THE FEAR OF BEING ALONE

Kerry Richards (30) has dated more men than she can count, she meets them in bars, at her office, and on the Internet. But she is always unhappy about the state of her love life. In fact, she goes from one disastrous relationship to the next. “Is it me?” she asks frequently. Mostly it’s her choices. From married men, to men who live in a different city, she dates anyone who asks, and even some who don’t.

“I just hate to be on my own,” she says. “I would rather be in any sort of relationship than none at all,” she confesses. Kerry is one of many modern women who are unhappy with their own company.

Why?

Mallaby says there could be unaddressed abandonment issues, stemming from childhood. “Perhaps her parents divorced, or one died when she was young – this would explain why she is afraid of being left alone.”

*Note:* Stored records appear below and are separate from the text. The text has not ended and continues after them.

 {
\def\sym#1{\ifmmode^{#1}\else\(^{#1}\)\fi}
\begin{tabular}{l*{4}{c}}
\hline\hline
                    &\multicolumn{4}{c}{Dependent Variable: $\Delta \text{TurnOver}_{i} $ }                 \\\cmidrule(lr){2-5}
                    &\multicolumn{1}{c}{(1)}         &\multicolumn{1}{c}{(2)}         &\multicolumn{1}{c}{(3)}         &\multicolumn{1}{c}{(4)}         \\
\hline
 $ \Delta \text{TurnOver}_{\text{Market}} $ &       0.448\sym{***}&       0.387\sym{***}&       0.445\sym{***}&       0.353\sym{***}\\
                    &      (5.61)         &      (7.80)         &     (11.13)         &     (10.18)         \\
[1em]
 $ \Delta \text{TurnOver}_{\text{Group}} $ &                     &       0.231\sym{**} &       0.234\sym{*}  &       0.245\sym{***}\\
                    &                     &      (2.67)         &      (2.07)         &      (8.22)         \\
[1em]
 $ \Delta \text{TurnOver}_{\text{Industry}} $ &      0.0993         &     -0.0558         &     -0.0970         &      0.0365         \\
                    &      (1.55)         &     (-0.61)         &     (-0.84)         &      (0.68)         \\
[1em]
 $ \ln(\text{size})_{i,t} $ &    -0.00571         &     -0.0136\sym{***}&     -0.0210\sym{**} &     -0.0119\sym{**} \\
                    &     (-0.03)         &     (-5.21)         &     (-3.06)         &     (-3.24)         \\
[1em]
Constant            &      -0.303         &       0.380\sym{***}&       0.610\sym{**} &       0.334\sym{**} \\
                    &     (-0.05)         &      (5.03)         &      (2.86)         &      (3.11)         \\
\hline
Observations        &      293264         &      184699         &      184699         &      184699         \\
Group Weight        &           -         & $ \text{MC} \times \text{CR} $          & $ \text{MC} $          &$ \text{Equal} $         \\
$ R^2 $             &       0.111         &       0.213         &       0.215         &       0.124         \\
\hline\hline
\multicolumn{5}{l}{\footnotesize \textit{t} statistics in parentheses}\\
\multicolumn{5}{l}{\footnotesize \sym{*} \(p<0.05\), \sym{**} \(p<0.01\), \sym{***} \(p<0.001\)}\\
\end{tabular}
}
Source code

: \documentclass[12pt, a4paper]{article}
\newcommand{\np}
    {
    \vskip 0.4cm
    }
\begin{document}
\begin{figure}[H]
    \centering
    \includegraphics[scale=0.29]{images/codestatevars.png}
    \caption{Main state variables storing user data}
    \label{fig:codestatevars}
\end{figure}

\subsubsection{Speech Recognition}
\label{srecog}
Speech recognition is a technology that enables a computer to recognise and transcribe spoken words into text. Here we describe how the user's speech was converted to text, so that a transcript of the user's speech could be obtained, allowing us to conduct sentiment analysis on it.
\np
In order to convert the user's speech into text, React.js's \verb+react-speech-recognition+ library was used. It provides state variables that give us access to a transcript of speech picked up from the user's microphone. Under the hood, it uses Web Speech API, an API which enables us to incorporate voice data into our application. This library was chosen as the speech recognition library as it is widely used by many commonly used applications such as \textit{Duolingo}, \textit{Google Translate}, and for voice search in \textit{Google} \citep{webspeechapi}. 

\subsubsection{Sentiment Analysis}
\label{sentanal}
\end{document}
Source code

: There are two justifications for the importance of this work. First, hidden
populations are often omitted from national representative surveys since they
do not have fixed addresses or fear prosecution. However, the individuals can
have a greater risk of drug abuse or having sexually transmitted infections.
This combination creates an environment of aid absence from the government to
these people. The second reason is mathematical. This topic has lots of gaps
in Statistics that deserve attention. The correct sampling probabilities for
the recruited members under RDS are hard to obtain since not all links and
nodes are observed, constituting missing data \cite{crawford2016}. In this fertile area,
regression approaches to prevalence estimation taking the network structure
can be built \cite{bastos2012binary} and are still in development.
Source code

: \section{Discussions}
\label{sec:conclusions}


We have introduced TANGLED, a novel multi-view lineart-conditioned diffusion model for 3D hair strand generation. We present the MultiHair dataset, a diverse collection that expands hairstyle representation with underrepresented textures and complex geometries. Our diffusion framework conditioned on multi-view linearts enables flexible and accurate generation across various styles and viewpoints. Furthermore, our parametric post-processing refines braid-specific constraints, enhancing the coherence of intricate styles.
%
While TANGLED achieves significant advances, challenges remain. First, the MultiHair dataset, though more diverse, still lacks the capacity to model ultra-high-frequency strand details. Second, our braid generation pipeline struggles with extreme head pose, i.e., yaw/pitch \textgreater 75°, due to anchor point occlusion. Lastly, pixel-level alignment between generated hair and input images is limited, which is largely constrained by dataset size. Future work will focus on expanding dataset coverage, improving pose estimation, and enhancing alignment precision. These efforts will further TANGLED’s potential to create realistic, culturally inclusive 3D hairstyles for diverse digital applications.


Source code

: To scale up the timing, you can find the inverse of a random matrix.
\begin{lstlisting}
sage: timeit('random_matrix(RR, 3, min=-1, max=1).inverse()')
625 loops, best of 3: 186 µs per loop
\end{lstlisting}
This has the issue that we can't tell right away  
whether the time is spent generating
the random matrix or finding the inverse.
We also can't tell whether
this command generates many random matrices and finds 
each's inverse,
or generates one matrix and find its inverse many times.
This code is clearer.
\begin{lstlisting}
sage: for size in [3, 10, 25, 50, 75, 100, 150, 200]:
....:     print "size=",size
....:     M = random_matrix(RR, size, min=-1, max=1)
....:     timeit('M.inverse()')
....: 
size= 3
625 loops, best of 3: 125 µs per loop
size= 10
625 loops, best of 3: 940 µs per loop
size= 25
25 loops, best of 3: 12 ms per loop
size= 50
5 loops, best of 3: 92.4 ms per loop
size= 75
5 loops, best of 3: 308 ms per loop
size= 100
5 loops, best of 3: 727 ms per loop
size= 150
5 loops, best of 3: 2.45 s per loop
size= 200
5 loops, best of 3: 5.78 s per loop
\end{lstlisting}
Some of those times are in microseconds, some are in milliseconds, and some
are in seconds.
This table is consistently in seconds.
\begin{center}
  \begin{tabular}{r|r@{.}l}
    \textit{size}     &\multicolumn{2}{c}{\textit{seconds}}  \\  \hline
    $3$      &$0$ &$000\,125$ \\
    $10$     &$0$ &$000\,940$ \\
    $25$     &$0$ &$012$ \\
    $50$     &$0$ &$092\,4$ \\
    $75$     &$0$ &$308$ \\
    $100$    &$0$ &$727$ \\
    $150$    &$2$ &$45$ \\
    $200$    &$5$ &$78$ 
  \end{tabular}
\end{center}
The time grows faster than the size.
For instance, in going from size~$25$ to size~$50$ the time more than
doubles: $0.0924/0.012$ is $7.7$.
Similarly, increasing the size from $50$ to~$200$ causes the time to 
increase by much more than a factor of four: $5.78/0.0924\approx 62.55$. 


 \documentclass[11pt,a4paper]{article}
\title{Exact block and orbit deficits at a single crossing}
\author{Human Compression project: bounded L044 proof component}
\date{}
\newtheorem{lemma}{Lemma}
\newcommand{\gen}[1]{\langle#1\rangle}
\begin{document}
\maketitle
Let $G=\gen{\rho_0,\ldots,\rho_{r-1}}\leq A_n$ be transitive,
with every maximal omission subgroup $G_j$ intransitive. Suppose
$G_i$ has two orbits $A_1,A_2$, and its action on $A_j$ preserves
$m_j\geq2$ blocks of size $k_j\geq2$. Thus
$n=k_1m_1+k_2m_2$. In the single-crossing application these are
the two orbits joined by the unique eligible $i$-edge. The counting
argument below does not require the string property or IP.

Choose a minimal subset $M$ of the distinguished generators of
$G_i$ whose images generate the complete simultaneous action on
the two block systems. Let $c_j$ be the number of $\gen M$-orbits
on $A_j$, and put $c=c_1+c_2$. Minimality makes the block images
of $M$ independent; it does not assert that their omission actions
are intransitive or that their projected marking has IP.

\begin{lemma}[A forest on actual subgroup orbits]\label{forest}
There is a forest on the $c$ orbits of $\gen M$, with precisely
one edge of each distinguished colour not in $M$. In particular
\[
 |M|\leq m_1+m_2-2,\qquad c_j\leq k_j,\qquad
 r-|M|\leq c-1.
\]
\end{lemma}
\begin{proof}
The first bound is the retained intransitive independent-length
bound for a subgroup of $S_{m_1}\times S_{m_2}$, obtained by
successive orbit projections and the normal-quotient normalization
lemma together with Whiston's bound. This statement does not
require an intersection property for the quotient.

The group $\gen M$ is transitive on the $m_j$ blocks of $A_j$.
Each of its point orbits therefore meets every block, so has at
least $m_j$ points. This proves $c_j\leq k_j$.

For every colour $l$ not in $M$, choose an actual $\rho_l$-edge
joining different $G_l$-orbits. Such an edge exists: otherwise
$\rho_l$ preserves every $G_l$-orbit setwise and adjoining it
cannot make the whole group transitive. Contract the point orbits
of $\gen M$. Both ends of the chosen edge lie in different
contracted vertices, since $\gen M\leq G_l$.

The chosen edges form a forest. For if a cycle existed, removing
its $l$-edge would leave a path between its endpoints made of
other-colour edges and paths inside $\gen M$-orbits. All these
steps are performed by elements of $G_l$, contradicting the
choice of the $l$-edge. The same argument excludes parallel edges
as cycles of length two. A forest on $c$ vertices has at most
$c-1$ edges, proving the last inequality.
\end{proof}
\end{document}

Difficulties with socialising or poor social skills, a lack of confidence with people, or a limited social support network, and hence a need to cling on to a relationship at all costs, could also be behind women who are serial – and not very selective – daters.

Societal pressure may be another factor. Although society is more tolerant now of women who marry later, or not at all, we are still saddled with ageing labels like “old maid” or “spinster” when we are single and independent adults. (Vastly less sexy than the eternal and rather distinguished “bachelor” for a man.) Not to mention nagging relatives who want to know why aren’t we married yet, and when are we going to find ourselves a “nice man to settle down with.” Apart from the enormous fun single women have and the independence they enjoy, a good man, frankly, is hard to find. But society makes us feel like less of a success if we take our time looking, or indeed choose the single life over coupledom.

Not only is society intolerant of singles, but it rather unrealistically romanticises the very idea of partnership. “The proverbial knight in shining armour, the notion of a soulmate, The One, or Mr Right, is a lot of BS!” says Mallaby. “This romanticised version of real life, and the image of the fairytale wedding and life ever after is an idea that is presented to many young girls through popular media, celebrity weddings and even their own peer groups. This may distort women’s ideas of what a normal, healthy relationship is. Also, very little attention is given to the very real issues of finances, parenting, values, lifestyle, communication styles and so on.” This makes for a very shaky foundation for a marriage. These issues are often not addressed until after the wedding, when many couples realise that they differ fundamentally and can’t find middle ground.

REVERTING TO THE FAMILIAR

For women who are used to unfulfilling relationships, choosing wrong partner after wrong partner feels right because it’s familiar. It’s the way it’s always been. In this context, there is more than a little truth to the saying that women choose husbands who are like their fathers.

“It’s like a dance,” says Mallaby, you are used to one type of partner, you know your steps and those your partner takes. So you look for someone who can fill that mould, someone who can step into those shoes and lead you in the same way you know and are used to. But, she warns, “It’s not necessarily healthy, and you can’t see this until you are aware of that role, and can learn alternative, more healthy dance steps.”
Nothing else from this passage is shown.